[Opening Recorded data section]

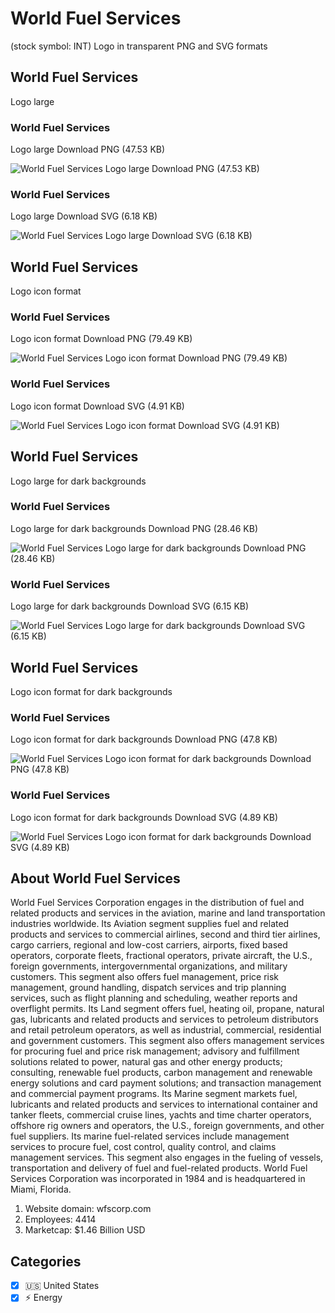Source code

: # World Fuel Services
 (stock symbol: INT) Logo in transparent PNG and SVG formats

## World Fuel Services
 Logo large

### World Fuel Services
 Logo large Download PNG (47.53 KB)

![World Fuel Services
 Logo large Download PNG (47.53 KB)](/img/orig/INT_BIG-cf033784.png)

### World Fuel Services
 Logo large Download SVG (6.18 KB)

![World Fuel Services
 Logo large Download SVG (6.18 KB)](/img/orig/INT_BIG-a4221bbb.svg)

## World Fuel Services
 Logo icon format

### World Fuel Services
 Logo icon format Download PNG (79.49 KB)

![World Fuel Services
 Logo icon format Download PNG (79.49 KB)](/img/orig/INT-d8819a2e.png)

### World Fuel Services
 Logo icon format Download SVG (4.91 KB)

![World Fuel Services
 Logo icon format Download SVG (4.91 KB)](/img/orig/INT-2e78337f.svg)

## World Fuel Services
 Logo large for dark backgrounds

### World Fuel Services
 Logo large for dark backgrounds Download PNG (28.46 KB)

![World Fuel Services
 Logo large for dark backgrounds Download PNG (28.46 KB)](/img/orig/INT_BIG.D-697f54e8.png)

### World Fuel Services
 Logo large for dark backgrounds Download SVG (6.15 KB)

![World Fuel Services
 Logo large for dark backgrounds Download SVG (6.15 KB)](/img/orig/INT_BIG.D-d29bb763.svg)

## World Fuel Services
 Logo icon format for dark backgrounds

### World Fuel Services
 Logo icon format for dark backgrounds Download PNG (47.8 KB)

![World Fuel Services
 Logo icon format for dark backgrounds Download PNG (47.8 KB)](/img/orig/INT.D-e181fc98.png)

### World Fuel Services
 Logo icon format for dark backgrounds Download SVG (4.89 KB)

![World Fuel Services
 Logo icon format for dark backgrounds Download SVG (4.89 KB)](/img/orig/INT.D-a47cf558.svg)

## About World Fuel Services


World Fuel Services Corporation engages in the distribution of fuel and related products and services in the aviation, marine and land transportation industries worldwide. Its Aviation segment supplies fuel and related products and services to commercial airlines, second and third tier airlines, cargo carriers, regional and low-cost carriers, airports, fixed based operators, corporate fleets, fractional operators, private aircraft, the U.S., foreign governments, intergovernmental organizations, and military customers. This segment also offers fuel management, price risk management, ground handling, dispatch services and trip planning services, such as flight planning and scheduling, weather reports and overflight permits. Its Land segment offers fuel, heating oil, propane, natural gas, lubricants and related products and services to petroleum distributors and retail petroleum operators, as well as industrial, commercial, residential and government customers. This segment also offers management services for procuring fuel and price risk management; advisory and fulfillment solutions related to power, natural gas and other energy products; consulting, renewable fuel products, carbon management and renewable energy solutions and card payment solutions; and transaction management and commercial payment programs. Its Marine segment markets fuel, lubricants and related products and services to international container and tanker fleets, commercial cruise lines, yachts and time charter operators, offshore rig owners and operators, the U.S., foreign governments, and other fuel suppliers. Its marine fuel-related services include management services to procure fuel, cost control, quality control, and claims management services. This segment also engages in the fueling of vessels, transportation and delivery of fuel and fuel-related products. World Fuel Services Corporation was incorporated in 1984 and is headquartered in Miami, Florida.

1. Website domain: wfscorp.com
2. Employees: 4414
3. Marketcap: $1.46 Billion USD


## Categories
- [x] 🇺🇸 United States
- [x] ⚡ Energy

[Closing Recorded data section]

**What is required:** Copy all the entries above exactly as they stand, except for the pictures.

**Result for this exercise:**
Source code

: # World Fuel Services
 (stock symbol: INT) Logo in transparent PNG and SVG formats

## World Fuel Services
 Logo large

### World Fuel Services
 Logo large Download PNG (47.53 KB)

![World Fuel Services
 Logo large Download PNG (47.53 KB)](/img/orig/INT_BIG-cf033784.png)

### World Fuel Services
 Logo large Download SVG (6.18 KB)

![World Fuel Services
 Logo large Download SVG (6.18 KB)](/img/orig/INT_BIG-a4221bbb.svg)

## World Fuel Services
 Logo icon format

### World Fuel Services
 Logo icon format Download PNG (79.49 KB)

![World Fuel Services
 Logo icon format Download PNG (79.49 KB)](/img/orig/INT-d8819a2e.png)

### World Fuel Services
 Logo icon format Download SVG (4.91 KB)

![World Fuel Services
 Logo icon format Download SVG (4.91 KB)](/img/orig/INT-2e78337f.svg)

## World Fuel Services
 Logo large for dark backgrounds

### World Fuel Services
 Logo large for dark backgrounds Download PNG (28.46 KB)

![World Fuel Services
 Logo large for dark backgrounds Download PNG (28.46 KB)](/img/orig/INT_BIG.D-697f54e8.png)

### World Fuel Services
 Logo large for dark backgrounds Download SVG (6.15 KB)

![World Fuel Services
 Logo large for dark backgrounds Download SVG (6.15 KB)](/img/orig/INT_BIG.D-d29bb763.svg)

## World Fuel Services
 Logo icon format for dark backgrounds

### World Fuel Services
 Logo icon format for dark backgrounds Download PNG (47.8 KB)

![World Fuel Services
 Logo icon format for dark backgrounds Download PNG (47.8 KB)](/img/orig/INT.D-e181fc98.png)

### World Fuel Services
 Logo icon format for dark backgrounds Download SVG (4.89 KB)

![World Fuel Services
 Logo icon format for dark backgrounds Download SVG (4.89 KB)](/img/orig/INT.D-a47cf558.svg)

## About World Fuel Services


World Fuel Services Corporation engages in the distribution of fuel and related products and services in the aviation, marine and land transportation industries worldwide. Its Aviation segment supplies fuel and related products and services to commercial airlines, second and third tier airlines, cargo carriers, regional and low-cost carriers, airports, fixed based operators, corporate fleets, fractional operators, private aircraft, the U.S., foreign governments, intergovernmental organizations, and military customers. This segment also offers fuel management, price risk management, ground handling, dispatch services and trip planning services, such as flight planning and scheduling, weather reports and overflight permits. Its Land segment offers fuel, heating oil, propane, natural gas, lubricants and related products and services to petroleum distributors and retail petroleum operators, as well as industrial, commercial, residential and government customers. This segment also offers management services for procuring fuel and price risk management; advisory and fulfillment solutions related to power, natural gas and other energy products; consulting, renewable fuel products, carbon management and renewable energy solutions and card payment solutions; and transaction management and commercial payment programs. Its Marine segment markets fuel, lubricants and related products and services to international container and tanker fleets, commercial cruise lines, yachts and time charter operators, offshore rig owners and operators, the U.S., foreign governments, and other fuel suppliers. Its marine fuel-related services include management services to procure fuel, cost control, quality control, and claims management services. This segment also engages in the fueling of vessels, transportation and delivery of fuel and fuel-related products. World Fuel Services Corporation was incorporated in 1984 and is headquartered in Miami, Florida.

1. Website domain: wfscorp.com
2. Employees: 4414
3. Marketcap: $1.46 Billion USD


## Categories
- [x] 🇺🇸 United States
- [x] ⚡ Energy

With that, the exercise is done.